T score: -7.45, P value: 0.0000
T score: 8.65, P value: 0.0000
T score: -7.21, P value: 0.0000
T score: 10.81, P value: 0.0000


The very large T-scores and correspondingly small P-values indicate that the trends we observed are undeniable. 

In [5]:
keys = pd.unique(data.primary_key)
key_data = {key:data['score'][data.primary_key == key] for key in keys}
F, p = scipy.stats.f_oneway(key_data['F#/Gb'], key_data['G'], key_data['C'], key_data['D'], key_data['A'], key_data['C#/Db'], key_data['A#/Bb'], key_data['B'], key_data['E'], key_data['F'], key_data['G#/A'], key_data['D#/Eb'])
print("F score: {:.2f}, P value: {:.4f}".format(F, p))

F score: 2.58, P value: 0.0028


These scores are testing the null hypothesis that the mean of every single group (in this case, key) is identical. From our visualization, it appeared as though the less common keys behaved differently from the more common keys. If we remove the less common keys (those with under 1000 albums) from the F test, our results change:

In [6]:
F, p = scipy.stats.f_oneway(key_data['G'], key_data['C'], key_data['D'], key_data['A'], key_data['C#/Db'], key_data['B'])
print("F score: {:.2f}, P value: {:.4f}".format(F, p))

F, p = scipy.stats.f_oneway(key_data['F#/Gb'], key_data['A#/Bb'],  key_data['E'], key_data['F'], key_data['G#/A'], key_data['D#/Eb'])
print("F score: {:.2f}, P value: {:.4f}".format(F, p))

F score: 1.08, P value: 0.3666
F score: 2.81, P value: 0.0156


This indicates that among the popular keys, there is no difference between keys - however, in the less common keys, differences do exist.
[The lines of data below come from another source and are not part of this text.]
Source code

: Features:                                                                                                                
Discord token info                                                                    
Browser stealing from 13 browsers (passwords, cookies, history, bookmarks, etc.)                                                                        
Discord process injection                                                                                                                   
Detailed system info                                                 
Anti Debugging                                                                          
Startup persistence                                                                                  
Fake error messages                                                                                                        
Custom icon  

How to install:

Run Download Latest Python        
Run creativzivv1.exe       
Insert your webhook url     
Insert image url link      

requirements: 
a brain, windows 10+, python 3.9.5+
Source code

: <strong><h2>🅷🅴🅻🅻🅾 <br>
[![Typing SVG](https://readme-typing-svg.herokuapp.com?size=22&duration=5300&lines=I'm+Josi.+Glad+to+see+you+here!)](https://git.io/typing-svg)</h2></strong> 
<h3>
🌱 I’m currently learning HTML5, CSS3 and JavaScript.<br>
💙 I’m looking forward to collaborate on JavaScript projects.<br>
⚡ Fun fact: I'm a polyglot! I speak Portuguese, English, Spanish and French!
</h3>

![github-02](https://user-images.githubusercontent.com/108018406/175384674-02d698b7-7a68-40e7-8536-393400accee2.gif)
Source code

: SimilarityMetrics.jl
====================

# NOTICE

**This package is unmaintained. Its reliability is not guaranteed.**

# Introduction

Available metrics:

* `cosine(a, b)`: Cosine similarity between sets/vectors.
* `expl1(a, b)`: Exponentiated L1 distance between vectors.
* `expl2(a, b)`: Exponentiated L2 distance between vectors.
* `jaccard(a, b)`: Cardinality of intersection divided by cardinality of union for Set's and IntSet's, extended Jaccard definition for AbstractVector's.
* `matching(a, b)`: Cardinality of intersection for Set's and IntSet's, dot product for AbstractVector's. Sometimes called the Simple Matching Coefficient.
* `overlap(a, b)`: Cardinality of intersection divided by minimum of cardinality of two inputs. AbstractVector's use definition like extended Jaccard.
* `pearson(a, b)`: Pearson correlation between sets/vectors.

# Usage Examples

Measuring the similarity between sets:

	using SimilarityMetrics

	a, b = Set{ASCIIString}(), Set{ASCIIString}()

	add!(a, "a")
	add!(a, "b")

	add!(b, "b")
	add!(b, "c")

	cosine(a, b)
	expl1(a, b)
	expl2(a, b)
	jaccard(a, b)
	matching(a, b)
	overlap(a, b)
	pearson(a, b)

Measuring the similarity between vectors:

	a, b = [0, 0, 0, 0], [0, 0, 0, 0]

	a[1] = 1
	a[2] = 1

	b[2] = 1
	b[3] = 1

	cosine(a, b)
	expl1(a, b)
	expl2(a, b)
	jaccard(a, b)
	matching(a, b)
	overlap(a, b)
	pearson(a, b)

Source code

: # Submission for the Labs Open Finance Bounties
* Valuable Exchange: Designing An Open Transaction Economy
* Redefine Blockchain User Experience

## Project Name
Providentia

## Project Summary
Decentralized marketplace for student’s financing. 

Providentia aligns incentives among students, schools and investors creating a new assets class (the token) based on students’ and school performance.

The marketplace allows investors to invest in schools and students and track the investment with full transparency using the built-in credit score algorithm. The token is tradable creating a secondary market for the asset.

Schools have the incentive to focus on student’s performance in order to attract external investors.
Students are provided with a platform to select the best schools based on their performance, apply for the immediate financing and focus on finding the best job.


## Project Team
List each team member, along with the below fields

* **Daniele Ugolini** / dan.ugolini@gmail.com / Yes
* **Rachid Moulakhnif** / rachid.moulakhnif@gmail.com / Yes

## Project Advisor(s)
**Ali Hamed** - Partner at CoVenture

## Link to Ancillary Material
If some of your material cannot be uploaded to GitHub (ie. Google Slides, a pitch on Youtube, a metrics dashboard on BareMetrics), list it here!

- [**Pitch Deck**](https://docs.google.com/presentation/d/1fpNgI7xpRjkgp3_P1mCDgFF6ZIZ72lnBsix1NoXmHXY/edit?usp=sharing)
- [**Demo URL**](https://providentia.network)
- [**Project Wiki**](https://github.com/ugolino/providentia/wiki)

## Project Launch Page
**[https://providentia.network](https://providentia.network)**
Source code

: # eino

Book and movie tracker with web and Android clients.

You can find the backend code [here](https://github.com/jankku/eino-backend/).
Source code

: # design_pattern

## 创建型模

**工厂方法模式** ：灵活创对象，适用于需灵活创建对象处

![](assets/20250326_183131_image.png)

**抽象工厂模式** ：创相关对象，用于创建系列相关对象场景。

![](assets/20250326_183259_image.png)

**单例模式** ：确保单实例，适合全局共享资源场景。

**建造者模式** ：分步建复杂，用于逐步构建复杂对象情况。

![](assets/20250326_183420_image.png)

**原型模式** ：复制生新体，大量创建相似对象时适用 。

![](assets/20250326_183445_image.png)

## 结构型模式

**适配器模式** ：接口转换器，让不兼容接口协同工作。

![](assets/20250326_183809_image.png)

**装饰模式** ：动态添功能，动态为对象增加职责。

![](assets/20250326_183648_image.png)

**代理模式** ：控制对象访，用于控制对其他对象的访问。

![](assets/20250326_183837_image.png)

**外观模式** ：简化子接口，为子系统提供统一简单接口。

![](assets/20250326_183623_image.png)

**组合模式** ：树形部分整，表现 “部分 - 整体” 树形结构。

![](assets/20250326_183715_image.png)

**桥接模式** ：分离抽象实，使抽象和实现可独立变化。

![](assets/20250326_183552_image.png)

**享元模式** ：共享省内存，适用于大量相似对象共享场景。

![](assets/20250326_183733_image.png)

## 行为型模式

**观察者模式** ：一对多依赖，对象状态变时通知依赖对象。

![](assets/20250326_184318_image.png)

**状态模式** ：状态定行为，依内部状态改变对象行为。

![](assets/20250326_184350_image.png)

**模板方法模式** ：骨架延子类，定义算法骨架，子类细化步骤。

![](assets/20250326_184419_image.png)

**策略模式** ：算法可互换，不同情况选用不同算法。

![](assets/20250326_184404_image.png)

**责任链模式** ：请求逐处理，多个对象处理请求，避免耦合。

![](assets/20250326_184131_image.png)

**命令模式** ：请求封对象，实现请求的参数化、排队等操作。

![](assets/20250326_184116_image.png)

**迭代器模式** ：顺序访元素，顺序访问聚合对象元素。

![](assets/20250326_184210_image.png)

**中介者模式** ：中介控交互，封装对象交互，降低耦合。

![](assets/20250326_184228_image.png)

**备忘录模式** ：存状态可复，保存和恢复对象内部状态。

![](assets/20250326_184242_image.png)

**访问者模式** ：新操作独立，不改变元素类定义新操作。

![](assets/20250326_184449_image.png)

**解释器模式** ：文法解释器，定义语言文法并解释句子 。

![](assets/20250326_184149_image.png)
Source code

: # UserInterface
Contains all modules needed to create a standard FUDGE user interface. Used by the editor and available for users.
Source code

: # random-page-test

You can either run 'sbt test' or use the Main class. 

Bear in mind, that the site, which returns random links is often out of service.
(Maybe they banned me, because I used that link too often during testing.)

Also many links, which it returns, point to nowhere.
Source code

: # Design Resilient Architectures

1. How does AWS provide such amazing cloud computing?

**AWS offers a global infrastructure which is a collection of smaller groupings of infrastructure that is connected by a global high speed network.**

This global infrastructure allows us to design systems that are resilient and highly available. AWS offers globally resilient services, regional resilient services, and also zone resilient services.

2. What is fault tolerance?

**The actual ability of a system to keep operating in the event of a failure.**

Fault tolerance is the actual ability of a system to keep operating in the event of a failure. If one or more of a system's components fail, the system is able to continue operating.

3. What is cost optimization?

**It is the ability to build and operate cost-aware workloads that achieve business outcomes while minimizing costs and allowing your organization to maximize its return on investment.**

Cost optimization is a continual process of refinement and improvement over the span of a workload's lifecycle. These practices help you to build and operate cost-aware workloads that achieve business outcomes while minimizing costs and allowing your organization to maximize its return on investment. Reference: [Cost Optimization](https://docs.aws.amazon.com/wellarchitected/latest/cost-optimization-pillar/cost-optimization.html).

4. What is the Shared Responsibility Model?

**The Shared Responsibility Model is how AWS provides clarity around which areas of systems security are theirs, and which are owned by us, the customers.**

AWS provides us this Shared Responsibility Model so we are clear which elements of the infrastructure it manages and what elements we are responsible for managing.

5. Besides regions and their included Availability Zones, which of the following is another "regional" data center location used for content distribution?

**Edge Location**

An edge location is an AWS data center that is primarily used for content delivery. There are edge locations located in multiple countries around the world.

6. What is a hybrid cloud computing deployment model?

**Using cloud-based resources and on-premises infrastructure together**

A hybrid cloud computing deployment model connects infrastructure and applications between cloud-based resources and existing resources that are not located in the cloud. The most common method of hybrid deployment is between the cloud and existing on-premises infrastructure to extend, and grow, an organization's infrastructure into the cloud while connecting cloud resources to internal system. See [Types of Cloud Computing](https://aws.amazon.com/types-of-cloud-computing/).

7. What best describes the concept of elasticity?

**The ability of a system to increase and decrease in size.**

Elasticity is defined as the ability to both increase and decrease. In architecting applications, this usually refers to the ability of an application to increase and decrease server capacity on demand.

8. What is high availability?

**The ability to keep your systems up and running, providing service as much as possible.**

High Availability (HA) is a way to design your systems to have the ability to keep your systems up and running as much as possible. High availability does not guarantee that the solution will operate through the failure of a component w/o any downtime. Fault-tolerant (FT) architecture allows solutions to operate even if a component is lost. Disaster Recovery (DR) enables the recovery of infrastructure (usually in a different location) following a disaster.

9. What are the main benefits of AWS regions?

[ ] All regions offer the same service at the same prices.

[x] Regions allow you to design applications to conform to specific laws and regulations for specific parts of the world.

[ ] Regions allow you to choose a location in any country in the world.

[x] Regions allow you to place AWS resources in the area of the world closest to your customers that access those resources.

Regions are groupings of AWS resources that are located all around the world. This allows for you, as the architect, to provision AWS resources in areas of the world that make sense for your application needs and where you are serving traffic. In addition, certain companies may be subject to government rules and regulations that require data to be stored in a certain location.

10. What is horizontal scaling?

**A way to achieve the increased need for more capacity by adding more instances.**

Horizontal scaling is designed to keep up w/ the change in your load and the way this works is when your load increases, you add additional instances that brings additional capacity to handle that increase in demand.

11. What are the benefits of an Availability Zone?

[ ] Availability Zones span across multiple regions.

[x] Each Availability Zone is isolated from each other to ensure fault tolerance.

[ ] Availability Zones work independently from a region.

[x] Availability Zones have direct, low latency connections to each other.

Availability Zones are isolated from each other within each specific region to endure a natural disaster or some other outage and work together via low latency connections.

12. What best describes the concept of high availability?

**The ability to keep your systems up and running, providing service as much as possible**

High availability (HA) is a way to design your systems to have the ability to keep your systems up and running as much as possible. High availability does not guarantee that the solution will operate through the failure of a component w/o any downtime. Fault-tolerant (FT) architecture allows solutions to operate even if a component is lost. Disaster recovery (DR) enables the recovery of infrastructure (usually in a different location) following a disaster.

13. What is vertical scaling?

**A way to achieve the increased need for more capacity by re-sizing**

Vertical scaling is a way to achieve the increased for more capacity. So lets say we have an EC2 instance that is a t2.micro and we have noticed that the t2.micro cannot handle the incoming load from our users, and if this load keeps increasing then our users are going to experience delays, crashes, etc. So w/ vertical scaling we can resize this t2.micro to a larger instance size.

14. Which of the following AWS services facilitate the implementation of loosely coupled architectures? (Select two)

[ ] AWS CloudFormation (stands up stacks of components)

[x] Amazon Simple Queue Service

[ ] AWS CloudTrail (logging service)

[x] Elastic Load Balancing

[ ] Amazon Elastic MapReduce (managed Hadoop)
Are the two groups (common and uncommon keys) different?

In [7]:
key_groups = data.groupby('primary_key').count().score
common_keys = key_groups[key_groups >= 1000]
uncommon_keys = key_groups[key_groups < 1000]

#data.loc[data.primary_key in common_keys]
common_key_data = data.loc[data.primary_key.isin(common_keys.index)]
uncommon_key_data = data.loc[data.primary_key.isin(uncommon_keys.index)]

T, p = scipy.stats.ttest_ind(common_key_data.score, uncommon_key_data.score)
print("Common key average score: {:.2f}".format(common_key_data.score.mean()))
print("Uncommon key average score: {:.2f}".format(uncommon_key_data.score.mean()))
print("T score: {:.2f}, P value: {:.4f}".format(T, p))

Common key average score: 6.92
Uncommon key average score: 7.01
T score: -3.15, P value: 0.0016


With a p-value of .001, we can reject the null hypothesis that albums written primarily in common keys and albums written primarily in uncommon keys receive the same scores.

From our visualization of album quality by genre, we would like to assign a numeric value to how much each individual genre impacts album score. Once again, F testing allows for comparisons of each genre of music, seeing if certain genres have an impact on quality category. The results of these tests can be interpreted as testing the null hypothesis that the genre does not impact if an album is top 10%, bottom 10%, or in the middle, versus the alternative hypothesis that genre does have an impact. 

In [8]:
masterpieces = data.loc[data.score==10]
print("Number of pefect 10s:", masterpieces.shape[0])

lower_quantile = data.score.quantile(.1)
flops = data.loc[data.score <= lower_quantile]
print("Number of albums at or below", lower_quantile, "-", flops.shape[0])

upper_quantile = data.score.quantile(.9)
classics = data.loc[data.score >= upper_quantile]
print("Number of albums at or above", upper_quantile, '-', classics.shape[0])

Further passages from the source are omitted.